Pick every line from the data that holds the word "CommentTok".
-=-=-
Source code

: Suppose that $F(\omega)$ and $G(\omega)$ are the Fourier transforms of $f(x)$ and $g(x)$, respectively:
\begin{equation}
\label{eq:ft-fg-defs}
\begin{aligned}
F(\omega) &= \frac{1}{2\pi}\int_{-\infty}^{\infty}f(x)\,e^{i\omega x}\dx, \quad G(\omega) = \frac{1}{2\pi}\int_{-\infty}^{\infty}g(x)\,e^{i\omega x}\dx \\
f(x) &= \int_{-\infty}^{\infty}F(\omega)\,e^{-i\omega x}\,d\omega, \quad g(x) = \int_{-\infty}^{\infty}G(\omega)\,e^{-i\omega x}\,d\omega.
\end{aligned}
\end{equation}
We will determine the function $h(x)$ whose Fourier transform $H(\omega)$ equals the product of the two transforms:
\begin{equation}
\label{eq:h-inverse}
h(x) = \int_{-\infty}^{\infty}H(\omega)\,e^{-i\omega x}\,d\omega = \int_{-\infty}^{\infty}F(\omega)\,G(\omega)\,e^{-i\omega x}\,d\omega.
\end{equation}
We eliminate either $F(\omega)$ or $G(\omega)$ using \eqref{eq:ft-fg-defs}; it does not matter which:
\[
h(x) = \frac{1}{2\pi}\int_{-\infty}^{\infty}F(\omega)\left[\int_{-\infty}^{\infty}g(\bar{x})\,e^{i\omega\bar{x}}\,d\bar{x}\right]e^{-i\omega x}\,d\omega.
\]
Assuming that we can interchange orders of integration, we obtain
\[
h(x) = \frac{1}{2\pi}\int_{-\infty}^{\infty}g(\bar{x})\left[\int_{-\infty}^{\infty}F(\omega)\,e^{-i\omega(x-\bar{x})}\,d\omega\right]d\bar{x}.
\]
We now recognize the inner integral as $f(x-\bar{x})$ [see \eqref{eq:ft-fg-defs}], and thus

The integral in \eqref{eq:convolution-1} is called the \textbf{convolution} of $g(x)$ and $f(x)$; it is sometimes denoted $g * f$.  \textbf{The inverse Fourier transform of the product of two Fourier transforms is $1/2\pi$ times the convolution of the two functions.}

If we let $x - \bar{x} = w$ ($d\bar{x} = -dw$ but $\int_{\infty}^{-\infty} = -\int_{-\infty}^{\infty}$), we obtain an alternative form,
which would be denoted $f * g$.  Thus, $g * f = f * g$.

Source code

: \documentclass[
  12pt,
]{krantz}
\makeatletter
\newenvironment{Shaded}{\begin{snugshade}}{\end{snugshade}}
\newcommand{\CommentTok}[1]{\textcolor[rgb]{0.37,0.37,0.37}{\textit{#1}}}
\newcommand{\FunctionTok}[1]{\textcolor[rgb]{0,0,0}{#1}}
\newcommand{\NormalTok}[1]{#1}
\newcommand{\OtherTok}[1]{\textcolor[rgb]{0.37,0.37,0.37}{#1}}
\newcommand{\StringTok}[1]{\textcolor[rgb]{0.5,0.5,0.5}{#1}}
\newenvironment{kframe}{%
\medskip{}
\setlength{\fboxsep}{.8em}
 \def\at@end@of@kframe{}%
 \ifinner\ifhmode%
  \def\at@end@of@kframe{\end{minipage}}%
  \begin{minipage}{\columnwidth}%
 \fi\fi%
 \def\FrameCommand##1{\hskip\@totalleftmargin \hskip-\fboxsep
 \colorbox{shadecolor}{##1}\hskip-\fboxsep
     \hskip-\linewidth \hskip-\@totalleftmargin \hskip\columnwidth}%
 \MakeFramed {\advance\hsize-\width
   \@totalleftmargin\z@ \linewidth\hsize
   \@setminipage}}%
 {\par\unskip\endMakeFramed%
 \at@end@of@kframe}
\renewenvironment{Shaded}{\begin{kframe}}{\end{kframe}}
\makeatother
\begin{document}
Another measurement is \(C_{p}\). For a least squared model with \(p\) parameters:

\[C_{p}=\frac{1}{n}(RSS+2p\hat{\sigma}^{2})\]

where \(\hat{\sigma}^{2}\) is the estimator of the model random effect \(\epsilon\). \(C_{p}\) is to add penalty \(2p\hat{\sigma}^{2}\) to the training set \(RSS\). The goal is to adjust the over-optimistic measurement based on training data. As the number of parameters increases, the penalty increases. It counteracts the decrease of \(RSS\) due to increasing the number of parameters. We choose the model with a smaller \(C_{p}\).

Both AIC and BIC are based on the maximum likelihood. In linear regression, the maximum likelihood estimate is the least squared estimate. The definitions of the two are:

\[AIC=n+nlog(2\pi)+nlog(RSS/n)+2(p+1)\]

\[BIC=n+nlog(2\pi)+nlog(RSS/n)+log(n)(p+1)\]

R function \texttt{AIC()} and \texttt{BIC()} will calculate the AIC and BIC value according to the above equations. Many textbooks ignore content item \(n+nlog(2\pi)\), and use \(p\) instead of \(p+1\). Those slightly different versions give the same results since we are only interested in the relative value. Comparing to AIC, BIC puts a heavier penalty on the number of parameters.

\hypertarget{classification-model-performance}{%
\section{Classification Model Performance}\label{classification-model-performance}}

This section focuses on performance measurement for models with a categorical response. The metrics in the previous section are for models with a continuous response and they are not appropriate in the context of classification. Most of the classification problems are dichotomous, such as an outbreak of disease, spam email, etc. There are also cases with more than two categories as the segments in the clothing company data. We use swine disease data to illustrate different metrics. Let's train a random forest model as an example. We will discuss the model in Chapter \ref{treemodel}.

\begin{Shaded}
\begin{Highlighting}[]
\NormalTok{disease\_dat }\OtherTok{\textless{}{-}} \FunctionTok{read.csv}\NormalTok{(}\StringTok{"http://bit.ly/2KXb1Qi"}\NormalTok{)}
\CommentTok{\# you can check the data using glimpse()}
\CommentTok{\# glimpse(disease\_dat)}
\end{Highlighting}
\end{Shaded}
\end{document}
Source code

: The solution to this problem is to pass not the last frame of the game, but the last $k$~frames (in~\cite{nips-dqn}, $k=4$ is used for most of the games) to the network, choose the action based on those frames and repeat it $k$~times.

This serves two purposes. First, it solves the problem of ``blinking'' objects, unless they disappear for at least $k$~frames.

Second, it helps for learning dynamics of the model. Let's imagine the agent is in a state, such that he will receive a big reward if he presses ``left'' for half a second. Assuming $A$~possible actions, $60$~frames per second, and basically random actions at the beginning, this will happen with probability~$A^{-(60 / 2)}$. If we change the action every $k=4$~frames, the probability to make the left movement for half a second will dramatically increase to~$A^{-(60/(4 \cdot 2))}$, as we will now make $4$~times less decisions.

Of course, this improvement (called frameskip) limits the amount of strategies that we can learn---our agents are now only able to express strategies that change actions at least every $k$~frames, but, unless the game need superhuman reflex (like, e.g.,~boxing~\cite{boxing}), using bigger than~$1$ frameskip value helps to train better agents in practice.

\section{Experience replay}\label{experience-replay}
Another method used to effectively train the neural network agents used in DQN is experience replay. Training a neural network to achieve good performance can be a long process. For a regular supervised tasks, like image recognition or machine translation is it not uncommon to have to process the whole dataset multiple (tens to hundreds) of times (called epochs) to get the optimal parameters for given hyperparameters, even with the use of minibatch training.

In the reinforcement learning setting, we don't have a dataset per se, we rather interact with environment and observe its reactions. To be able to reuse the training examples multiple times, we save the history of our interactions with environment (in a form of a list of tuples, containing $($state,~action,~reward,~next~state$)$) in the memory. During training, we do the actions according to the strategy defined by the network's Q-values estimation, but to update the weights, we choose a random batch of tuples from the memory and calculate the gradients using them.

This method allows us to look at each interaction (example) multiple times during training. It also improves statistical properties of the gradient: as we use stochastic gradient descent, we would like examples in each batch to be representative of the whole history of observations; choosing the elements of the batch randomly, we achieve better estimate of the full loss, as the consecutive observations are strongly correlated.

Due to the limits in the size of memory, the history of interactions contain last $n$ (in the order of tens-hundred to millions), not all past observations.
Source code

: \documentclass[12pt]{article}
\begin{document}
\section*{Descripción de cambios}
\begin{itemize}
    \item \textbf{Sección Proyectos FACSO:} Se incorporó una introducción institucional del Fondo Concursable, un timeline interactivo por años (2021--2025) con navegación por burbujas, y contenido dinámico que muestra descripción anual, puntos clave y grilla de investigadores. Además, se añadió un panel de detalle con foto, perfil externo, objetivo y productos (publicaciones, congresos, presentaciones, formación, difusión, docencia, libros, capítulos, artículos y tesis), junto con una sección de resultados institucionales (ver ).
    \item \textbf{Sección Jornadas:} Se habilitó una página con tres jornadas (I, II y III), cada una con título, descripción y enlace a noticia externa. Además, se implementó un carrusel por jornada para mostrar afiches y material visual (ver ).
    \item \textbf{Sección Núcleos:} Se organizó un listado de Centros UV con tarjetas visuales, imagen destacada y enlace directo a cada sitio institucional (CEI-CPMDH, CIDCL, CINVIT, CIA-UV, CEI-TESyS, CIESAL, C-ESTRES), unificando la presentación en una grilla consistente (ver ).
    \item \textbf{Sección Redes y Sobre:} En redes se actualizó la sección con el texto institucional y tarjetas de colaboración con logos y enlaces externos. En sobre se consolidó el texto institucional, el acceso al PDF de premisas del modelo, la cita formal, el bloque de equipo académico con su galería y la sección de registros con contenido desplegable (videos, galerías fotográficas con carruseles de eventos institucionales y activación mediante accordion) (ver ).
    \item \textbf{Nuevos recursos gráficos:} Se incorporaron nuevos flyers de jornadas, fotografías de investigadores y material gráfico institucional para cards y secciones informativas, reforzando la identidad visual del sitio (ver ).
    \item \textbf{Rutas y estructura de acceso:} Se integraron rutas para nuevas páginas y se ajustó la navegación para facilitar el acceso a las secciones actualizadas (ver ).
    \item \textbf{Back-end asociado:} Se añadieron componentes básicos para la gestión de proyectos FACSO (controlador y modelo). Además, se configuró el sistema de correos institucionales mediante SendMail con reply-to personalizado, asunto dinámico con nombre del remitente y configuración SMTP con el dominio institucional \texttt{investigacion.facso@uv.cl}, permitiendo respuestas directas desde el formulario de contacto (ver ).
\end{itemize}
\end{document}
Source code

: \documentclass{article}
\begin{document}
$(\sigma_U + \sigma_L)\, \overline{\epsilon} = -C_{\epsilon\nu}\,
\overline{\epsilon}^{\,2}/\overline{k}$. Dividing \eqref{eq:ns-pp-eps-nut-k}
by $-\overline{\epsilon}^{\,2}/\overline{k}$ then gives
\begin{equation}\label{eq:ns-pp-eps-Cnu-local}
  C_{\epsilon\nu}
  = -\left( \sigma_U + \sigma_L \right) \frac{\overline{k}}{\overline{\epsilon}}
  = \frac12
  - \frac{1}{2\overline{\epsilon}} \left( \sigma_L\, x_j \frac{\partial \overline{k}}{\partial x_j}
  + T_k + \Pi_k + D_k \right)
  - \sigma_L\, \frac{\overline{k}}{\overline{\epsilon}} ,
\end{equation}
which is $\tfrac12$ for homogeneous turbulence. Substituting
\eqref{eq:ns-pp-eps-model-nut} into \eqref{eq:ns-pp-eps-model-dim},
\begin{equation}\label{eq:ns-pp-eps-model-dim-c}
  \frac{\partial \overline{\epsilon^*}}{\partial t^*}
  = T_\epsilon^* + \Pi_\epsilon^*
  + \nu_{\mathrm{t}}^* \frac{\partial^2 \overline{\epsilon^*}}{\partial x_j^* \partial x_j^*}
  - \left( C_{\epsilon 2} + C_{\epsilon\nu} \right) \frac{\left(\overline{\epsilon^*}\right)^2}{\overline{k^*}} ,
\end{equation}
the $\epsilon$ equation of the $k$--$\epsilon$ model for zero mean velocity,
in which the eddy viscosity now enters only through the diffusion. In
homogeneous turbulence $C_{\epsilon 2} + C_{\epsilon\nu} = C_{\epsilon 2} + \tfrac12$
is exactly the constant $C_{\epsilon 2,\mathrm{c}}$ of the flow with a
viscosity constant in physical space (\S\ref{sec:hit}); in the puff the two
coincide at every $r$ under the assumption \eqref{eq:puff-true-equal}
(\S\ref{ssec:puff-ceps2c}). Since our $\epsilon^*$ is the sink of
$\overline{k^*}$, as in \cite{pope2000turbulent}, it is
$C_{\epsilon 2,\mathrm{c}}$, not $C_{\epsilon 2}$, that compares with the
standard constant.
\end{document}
-=-=-
* Result of this exercise *
\newcommand{\CommentTok}[1]{\textcolor[rgb]{0.37,0.37,0.37}{\textit{#1}}}
\CommentTok{\# you can check the data using glimpse()}
\CommentTok{\# glimpse(disease\_dat)}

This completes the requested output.